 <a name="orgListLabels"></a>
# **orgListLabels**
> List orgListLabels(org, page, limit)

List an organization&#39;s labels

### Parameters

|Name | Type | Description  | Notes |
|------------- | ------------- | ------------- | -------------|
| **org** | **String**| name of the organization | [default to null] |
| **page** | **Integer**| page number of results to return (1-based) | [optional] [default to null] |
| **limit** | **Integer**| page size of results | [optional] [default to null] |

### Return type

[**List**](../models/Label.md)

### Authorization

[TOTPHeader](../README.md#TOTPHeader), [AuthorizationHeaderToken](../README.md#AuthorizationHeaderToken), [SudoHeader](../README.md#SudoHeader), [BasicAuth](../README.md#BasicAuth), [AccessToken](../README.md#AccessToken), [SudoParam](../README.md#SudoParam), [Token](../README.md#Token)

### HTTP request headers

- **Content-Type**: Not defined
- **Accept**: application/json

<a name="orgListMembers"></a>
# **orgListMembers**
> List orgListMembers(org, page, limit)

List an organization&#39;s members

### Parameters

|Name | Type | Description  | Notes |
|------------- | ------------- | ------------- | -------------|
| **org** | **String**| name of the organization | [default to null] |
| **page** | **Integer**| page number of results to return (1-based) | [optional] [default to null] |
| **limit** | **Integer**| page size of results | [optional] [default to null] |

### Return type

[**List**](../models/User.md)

──────────────────────────────

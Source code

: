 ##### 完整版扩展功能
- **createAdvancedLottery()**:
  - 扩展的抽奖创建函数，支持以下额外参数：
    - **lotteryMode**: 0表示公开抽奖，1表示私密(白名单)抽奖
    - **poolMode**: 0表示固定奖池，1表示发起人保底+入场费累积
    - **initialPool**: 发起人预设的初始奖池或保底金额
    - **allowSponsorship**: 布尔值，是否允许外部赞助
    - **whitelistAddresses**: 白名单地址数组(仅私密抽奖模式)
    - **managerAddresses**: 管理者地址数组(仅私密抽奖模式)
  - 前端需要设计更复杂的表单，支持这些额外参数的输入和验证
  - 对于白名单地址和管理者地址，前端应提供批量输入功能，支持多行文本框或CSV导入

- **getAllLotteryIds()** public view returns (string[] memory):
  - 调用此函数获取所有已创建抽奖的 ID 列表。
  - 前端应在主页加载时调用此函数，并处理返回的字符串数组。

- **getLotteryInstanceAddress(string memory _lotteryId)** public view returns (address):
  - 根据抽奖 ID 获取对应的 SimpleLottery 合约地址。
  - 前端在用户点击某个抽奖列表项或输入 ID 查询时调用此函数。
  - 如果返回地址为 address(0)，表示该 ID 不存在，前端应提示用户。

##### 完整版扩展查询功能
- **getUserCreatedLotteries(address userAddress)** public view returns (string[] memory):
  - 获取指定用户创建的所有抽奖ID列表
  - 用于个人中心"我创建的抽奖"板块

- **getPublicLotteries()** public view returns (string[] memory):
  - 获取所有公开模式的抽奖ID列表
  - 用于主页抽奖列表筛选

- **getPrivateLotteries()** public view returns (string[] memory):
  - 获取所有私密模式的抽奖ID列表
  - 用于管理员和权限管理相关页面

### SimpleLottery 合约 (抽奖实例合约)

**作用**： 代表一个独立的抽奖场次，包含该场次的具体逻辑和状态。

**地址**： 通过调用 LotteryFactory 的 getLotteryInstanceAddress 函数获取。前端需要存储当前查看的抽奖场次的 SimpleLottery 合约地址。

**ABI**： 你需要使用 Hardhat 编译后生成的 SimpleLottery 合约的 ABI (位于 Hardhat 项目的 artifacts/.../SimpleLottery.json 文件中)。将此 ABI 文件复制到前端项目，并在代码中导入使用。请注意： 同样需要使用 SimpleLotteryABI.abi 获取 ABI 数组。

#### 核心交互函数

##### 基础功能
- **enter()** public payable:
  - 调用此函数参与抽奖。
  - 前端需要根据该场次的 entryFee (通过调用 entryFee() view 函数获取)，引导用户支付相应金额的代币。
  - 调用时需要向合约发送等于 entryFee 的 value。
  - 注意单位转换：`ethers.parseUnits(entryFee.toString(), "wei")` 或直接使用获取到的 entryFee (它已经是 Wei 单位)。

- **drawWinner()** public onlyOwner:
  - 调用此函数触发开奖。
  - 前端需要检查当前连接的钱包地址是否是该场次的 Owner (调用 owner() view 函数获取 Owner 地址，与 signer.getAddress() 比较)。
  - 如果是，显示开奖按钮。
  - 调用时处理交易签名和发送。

──────────────────────────────

Description of the task:
Show all lines in the records above that hold "通过调用".

Response to this task:
**地址**： 通过调用 LotteryFactory 的 getLotteryInstanceAddress 函数获取。前端需要存储当前查看的抽奖场次的 SimpleLottery 合约地址。
  - 前端需要根据该场次的 entryFee (通过调用 entryFee() view 函数获取)，引导用户支付相应金额的代币。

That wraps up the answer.